◆ Data provided ◆
________________

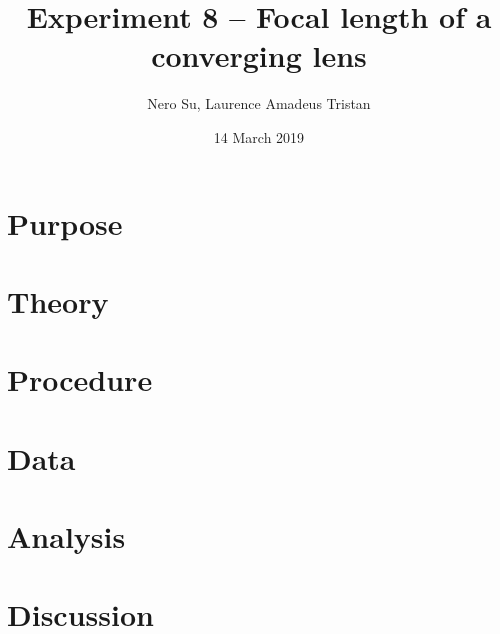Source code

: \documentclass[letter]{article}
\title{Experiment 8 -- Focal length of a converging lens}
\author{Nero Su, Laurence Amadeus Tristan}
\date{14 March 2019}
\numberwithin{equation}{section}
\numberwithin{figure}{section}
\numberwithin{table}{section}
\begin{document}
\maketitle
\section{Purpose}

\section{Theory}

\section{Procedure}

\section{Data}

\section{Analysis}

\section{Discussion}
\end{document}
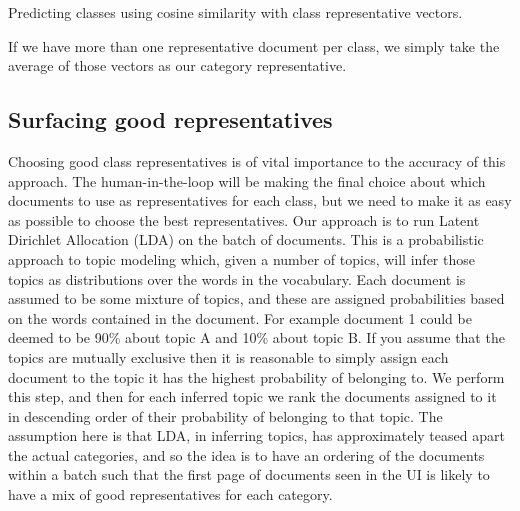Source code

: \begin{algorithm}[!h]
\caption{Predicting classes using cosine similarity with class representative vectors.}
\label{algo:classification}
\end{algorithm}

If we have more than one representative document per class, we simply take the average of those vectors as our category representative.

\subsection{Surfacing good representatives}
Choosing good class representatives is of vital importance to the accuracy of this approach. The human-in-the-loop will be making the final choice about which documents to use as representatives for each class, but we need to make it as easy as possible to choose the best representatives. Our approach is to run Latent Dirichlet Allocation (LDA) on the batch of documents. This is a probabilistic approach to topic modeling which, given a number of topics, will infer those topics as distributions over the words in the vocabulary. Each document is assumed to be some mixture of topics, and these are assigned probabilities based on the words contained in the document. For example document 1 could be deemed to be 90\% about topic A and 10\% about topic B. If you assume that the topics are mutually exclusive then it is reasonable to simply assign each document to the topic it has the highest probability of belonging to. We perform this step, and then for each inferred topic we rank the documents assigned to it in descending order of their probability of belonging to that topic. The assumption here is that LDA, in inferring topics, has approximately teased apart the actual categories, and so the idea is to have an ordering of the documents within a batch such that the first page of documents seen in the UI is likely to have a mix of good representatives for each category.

________________

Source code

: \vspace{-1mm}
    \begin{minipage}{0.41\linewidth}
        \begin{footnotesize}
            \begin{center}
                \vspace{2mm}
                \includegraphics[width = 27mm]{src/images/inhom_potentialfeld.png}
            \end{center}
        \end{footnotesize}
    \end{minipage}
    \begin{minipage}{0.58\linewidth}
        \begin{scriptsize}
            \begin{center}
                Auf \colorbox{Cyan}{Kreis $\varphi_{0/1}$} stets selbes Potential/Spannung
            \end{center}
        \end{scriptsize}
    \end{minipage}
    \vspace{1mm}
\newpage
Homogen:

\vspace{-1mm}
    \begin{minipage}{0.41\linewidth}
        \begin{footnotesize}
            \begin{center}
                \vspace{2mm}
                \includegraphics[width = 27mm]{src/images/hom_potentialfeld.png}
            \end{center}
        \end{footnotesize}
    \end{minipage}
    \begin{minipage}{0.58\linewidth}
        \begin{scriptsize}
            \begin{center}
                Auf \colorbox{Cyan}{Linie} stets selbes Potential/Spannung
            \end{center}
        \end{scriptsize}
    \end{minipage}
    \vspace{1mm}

________________

◆ Your objective ◆
Report how many lines in the data include the word "stets". Nothing else is needed.

◆ Response ◆
2